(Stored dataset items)
▬▬▬▬▬▬

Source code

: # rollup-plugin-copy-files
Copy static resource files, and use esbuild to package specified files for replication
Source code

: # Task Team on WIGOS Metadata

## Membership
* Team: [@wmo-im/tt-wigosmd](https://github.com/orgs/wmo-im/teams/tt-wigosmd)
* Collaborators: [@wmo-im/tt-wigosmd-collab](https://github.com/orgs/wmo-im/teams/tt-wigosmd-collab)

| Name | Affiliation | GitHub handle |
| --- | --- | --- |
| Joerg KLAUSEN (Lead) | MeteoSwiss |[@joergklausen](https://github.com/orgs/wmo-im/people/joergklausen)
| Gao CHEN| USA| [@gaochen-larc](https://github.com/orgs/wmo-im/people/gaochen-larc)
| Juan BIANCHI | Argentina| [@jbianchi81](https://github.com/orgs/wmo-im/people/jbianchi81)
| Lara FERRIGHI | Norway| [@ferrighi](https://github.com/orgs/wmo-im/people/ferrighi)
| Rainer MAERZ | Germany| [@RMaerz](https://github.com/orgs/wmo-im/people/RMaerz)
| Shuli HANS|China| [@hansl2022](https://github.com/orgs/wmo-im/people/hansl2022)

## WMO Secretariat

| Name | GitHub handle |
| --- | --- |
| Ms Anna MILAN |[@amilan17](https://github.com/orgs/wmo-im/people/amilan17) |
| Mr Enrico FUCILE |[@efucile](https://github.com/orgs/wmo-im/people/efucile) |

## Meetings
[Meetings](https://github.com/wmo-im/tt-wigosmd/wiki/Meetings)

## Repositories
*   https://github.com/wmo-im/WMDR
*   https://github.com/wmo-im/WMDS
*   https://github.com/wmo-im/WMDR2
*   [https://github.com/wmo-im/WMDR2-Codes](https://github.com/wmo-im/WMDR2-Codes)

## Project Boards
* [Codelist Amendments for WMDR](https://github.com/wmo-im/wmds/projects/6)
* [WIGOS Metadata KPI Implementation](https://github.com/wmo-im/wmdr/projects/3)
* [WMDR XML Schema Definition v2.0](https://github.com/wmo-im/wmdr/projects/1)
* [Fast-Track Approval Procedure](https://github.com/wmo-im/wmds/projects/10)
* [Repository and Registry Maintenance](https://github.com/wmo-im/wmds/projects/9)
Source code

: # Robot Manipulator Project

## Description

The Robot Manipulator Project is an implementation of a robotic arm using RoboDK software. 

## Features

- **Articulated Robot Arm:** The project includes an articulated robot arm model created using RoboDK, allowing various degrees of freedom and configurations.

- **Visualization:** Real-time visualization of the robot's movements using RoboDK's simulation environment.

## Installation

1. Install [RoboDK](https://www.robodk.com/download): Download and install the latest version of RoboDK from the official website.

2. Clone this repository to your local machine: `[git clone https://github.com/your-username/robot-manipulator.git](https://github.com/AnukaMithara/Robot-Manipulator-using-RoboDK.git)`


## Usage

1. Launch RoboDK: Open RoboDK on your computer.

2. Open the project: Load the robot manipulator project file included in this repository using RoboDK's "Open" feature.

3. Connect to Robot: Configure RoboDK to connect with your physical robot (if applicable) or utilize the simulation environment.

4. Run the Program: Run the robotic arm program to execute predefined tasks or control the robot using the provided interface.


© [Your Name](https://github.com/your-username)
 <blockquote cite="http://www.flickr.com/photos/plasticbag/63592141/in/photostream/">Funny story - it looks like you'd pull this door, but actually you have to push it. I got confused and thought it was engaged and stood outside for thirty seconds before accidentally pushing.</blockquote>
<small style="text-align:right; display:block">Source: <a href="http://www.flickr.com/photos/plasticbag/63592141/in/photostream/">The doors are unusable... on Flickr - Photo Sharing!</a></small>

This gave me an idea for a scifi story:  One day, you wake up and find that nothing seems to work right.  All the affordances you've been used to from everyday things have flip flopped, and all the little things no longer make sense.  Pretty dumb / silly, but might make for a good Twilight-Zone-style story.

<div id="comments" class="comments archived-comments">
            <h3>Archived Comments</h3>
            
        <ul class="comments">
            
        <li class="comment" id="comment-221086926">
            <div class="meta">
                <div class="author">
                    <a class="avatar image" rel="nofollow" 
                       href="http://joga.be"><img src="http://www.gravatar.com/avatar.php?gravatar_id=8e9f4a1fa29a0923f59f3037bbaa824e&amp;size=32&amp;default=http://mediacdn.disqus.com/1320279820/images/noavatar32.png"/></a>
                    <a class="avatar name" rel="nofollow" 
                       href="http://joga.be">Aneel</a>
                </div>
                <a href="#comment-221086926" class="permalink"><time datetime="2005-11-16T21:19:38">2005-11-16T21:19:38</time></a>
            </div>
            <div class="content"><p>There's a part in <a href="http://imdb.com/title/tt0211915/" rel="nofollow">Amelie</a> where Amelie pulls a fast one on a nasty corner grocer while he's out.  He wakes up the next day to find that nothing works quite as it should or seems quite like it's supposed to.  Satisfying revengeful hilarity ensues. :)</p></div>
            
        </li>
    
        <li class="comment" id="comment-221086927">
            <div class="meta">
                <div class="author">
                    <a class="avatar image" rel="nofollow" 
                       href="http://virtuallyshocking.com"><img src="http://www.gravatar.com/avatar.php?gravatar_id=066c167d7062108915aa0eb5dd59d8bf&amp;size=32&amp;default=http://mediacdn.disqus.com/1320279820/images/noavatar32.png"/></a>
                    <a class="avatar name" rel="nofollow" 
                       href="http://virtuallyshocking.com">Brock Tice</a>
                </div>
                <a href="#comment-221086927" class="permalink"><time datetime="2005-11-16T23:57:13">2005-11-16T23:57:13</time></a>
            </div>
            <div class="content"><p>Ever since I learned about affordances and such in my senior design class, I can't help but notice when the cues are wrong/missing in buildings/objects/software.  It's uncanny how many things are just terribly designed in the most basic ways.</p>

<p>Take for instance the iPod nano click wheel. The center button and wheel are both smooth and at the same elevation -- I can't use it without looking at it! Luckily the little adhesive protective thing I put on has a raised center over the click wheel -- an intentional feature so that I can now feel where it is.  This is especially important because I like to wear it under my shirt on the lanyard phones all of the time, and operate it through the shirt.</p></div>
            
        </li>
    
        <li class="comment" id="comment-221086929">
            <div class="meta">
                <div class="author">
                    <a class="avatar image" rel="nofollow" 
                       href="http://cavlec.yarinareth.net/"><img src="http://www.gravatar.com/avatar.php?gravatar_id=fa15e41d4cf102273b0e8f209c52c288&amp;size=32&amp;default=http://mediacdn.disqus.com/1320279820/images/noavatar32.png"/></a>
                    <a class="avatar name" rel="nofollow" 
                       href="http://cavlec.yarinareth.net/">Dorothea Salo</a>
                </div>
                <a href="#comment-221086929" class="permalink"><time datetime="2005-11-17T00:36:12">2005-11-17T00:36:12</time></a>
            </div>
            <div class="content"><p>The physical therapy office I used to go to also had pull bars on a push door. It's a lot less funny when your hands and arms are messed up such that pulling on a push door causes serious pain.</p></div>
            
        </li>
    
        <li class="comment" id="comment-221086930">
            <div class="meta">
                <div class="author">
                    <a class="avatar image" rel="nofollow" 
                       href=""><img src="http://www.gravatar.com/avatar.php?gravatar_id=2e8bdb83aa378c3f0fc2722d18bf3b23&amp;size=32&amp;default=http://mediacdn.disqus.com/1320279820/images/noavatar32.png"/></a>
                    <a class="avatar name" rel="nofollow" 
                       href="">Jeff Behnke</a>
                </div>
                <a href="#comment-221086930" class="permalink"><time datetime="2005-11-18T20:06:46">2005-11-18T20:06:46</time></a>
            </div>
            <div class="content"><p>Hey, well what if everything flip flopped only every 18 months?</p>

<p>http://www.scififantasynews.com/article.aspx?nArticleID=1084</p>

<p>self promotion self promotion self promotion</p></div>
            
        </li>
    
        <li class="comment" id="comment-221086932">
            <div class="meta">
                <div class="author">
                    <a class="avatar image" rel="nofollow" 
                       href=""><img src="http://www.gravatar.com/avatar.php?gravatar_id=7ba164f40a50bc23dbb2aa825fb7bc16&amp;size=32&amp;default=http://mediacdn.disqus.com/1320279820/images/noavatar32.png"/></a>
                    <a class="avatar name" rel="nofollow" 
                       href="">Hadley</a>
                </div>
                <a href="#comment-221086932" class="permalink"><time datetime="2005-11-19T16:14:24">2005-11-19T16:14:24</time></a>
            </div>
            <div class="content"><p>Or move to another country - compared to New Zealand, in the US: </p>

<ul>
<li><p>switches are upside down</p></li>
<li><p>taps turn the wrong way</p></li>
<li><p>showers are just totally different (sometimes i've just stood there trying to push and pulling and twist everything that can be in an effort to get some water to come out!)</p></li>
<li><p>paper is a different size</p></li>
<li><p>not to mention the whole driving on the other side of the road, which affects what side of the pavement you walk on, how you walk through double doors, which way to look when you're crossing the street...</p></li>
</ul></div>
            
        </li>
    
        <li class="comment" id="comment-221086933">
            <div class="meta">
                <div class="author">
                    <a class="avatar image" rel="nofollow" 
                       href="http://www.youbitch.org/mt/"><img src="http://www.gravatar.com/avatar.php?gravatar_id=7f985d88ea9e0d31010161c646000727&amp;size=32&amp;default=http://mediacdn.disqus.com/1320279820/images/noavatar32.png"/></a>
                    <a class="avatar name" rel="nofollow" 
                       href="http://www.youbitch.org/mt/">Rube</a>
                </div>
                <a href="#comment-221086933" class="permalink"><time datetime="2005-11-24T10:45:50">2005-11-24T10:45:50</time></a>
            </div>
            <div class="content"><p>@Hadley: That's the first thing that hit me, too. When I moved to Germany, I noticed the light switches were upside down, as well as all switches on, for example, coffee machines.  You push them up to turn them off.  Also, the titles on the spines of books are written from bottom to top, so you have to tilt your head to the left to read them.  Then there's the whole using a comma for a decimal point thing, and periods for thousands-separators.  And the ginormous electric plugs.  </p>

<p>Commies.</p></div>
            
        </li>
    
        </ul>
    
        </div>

▬▬▬▬▬▬

• **Required work**: The answer must consist of every line in the records above that contains the word "Open".

• **Response area**:
1. Launch RoboDK: Open RoboDK on your computer.
2. Open the project: Load the robot manipulator project file included in this repository using RoboDK's "Open" feature.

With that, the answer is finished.